What is rusty pipe syndrome?
To the best of my knowledge, this term was coined by Chele Marmet some 40 years ago. It never got much attention in the formal literature until the last few years.
Here’s an analogy to help you understand this phenomenon — and likely, the origin of the phrase “rusty-pipe.” Let’s say you’ve got a cabin in the woods or a cottage at the lake. After several months away from your cozy abode, you show up and turn on the spigot. Out of the pipes comes this rusty-looking water. But the longer you run the water, the clearer it becomes.
This appears to be the case with the mother’s so-called rusty pipe syndrome.
Who gets rusty pipe syndrome, and where is it?
By now you’re wondering: Have I ever seen this? Shucks, have I ever had this?
- It can happen in late pregnancy, or immediately after birth.
- Rusty pipe syndrome will start within the first few hours of birth.

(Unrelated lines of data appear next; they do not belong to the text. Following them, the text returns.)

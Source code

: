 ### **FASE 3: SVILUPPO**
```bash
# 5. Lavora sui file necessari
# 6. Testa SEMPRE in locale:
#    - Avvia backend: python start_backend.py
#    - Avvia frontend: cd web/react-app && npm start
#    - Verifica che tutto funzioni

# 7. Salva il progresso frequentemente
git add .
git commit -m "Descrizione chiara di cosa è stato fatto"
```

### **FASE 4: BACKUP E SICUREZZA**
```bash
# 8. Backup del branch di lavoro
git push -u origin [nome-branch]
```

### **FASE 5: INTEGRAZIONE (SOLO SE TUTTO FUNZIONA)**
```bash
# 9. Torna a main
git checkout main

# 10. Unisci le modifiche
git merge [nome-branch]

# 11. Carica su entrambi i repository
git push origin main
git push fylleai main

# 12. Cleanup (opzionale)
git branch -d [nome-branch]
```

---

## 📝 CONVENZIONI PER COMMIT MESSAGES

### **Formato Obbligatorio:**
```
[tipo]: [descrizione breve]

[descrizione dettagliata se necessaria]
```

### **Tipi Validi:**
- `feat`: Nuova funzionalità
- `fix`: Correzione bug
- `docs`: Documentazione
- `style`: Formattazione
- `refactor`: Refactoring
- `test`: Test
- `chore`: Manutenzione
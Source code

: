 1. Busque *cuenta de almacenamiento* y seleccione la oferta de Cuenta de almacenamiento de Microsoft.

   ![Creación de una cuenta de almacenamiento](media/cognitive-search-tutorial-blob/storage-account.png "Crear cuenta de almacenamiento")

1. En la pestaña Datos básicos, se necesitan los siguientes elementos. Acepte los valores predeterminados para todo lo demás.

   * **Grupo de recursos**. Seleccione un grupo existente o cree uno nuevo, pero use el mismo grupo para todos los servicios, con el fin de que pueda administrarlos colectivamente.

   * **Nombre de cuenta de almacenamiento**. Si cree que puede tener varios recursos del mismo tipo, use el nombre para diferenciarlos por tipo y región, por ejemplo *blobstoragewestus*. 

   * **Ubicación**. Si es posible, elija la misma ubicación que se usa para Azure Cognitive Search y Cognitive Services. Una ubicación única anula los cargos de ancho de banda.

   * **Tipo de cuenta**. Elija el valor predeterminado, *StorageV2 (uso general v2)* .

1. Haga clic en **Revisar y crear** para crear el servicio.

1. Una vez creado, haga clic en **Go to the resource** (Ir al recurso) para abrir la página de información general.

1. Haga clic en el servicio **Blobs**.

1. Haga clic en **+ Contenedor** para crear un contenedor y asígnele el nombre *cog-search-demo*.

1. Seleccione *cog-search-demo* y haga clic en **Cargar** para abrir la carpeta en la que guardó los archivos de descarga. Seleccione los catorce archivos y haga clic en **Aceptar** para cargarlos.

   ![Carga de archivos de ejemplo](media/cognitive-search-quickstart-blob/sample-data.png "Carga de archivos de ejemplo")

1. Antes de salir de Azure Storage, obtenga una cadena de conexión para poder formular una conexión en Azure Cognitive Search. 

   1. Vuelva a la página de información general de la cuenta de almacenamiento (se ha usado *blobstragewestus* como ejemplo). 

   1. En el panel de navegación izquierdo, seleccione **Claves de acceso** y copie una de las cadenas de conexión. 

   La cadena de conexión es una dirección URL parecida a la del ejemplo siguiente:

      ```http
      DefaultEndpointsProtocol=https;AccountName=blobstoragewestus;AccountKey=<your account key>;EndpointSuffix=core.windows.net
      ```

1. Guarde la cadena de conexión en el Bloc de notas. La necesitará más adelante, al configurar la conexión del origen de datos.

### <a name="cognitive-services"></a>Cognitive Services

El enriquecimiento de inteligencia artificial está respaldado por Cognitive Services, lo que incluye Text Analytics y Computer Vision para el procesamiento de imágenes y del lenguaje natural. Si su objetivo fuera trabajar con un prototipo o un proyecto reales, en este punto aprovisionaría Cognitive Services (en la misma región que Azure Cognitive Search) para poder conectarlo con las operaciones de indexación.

- It usually occurs in both breasts, but it might occur in only one.
- Most mothers never have rusty pipe syndrome.
- It is more likely to occur in first-time mothers
- Some mothers have rusty pipe syndrome with each baby.
- It appears to be entirely harmless and usually after a few days, the milk becomes a normal color
What percentage of mothers have rusty pipe syndrome? Well, we may never know, right?
We only see the milk when the mother has pumped or hand-expressed her milk.
What causes rusty pipe syndrome?
How is it managed?
When I get the call, it’s usually — although not always — it’s from someone working in the NICU. That professional has been butting heads with another professional about whether to discard the milk or give it to the baby. I’m not surprised; that aligns with what I’ve seen in the published literature, too.
What does it look like?
This funny-colored colostrum looks ominous. Sometimes, it’s just a mild tinge of color. Other times, it can be a fairly dark brown. And everything in between.
I’ve seen this rusty-pipe effect to be very slight (slightly orange-tinged) or fairly dramatic (more of a thick brownish red.) Here’s a very good example of what rusty pipe syndrome looks like.
Could it be pathologic?
Pathology is always possible. I admit to being very cavalier about this sort of thing because I have spent a career teaching that women and childbearing are normal. However, interviews and physical assessments are fairly simple, so I’d start there:
- Interview: Any history of breast pain or history of trauma?
- Physical assessment: Breast tenderness is normal. Engorgement usually happens after the first two of days. A plugged duct, while possible, is not likely to show up in the first few days, so I’d have suspicions about an immovable lump in that timeframe. Cracks in the nipple skin, although fairly common, could explain the bloodiness.
But if the mother and the healthcare team wish to leave no stone unturned, then go for:
- Diagnostics: Bilateral ultrasound to rule out solid or cystic glandular or ductal lesions
- Diagnostics: Collect a sample for cytological analysis to exclude the presence of malignant cells.
So what’s the bottom line here?
Is it safe to give to the baby? Well, you tell me.
If the baby had been at breast, none of us would be any the wiser about the funny color!
There has been more interest in this topic in recent years, and a review of the literature on rusty-pipe syndrome has been published. It may be a while, though, before we know all there is to know about this unusual phenomenon.
What have you heard or seen as related to rusty pipe syndrome?